INFORMATION PROVIDED section start

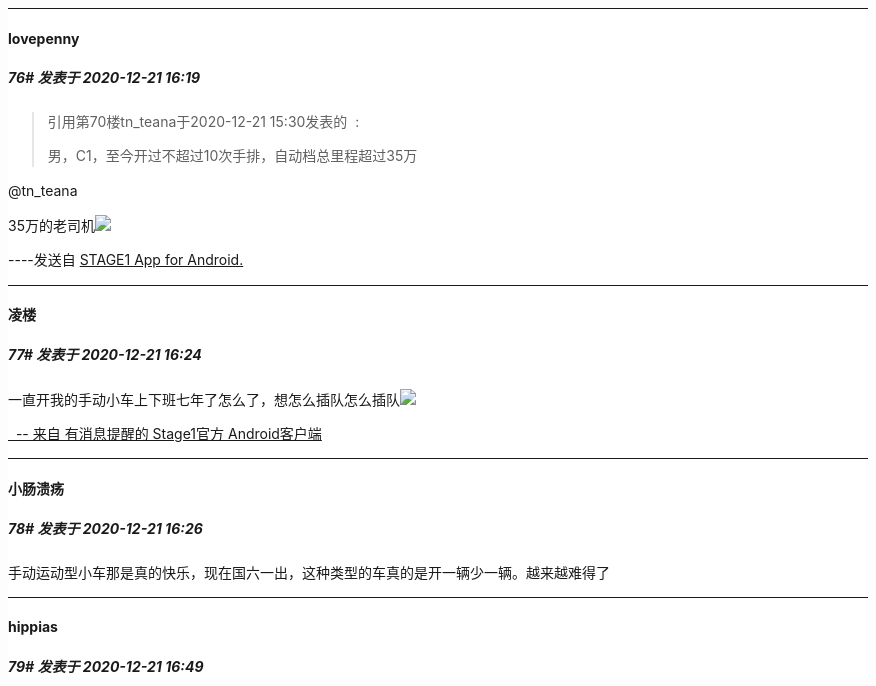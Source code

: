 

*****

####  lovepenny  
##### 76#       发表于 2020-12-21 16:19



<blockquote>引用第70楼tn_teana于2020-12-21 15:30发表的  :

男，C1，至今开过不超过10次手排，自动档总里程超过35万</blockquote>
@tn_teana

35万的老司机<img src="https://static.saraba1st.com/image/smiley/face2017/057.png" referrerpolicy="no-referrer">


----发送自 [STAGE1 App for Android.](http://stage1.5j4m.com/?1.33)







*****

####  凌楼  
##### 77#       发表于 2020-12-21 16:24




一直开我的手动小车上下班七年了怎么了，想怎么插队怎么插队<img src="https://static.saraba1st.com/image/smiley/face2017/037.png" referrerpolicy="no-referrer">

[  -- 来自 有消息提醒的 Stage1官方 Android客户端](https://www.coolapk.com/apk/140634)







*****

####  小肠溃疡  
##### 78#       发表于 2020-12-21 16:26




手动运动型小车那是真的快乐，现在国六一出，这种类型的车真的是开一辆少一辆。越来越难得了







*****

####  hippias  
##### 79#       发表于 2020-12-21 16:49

INFORMATION PROVIDED section end

> **REQUIRED ACTION**: Copy the material above word for word, images excluded.

> **EXERCISE SOLUTION**:
Source code

: 

*****

####  lovepenny  
##### 76#       发表于 2020-12-21 16:19



<blockquote>引用第70楼tn_teana于2020-12-21 15:30发表的  :

男，C1，至今开过不超过10次手排，自动档总里程超过35万</blockquote>
@tn_teana

35万的老司机<img src="https://static.saraba1st.com/image/smiley/face2017/057.png" referrerpolicy="no-referrer">


----发送自 [STAGE1 App for Android.](http://stage1.5j4m.com/?1.33)







*****

####  凌楼  
##### 77#       发表于 2020-12-21 16:24




一直开我的手动小车上下班七年了怎么了，想怎么插队怎么插队<img src="https://static.saraba1st.com/image/smiley/face2017/037.png" referrerpolicy="no-referrer">

[  -- 来自 有消息提醒的 Stage1官方 Android客户端](https://www.coolapk.com/apk/140634)







*****

####  小肠溃疡  
##### 78#       发表于 2020-12-21 16:26




手动运动型小车那是真的快乐，现在国六一出，这种类型的车真的是开一辆少一辆。越来越难得了







*****

####  hippias  
##### 79#       发表于 2020-12-21 16:49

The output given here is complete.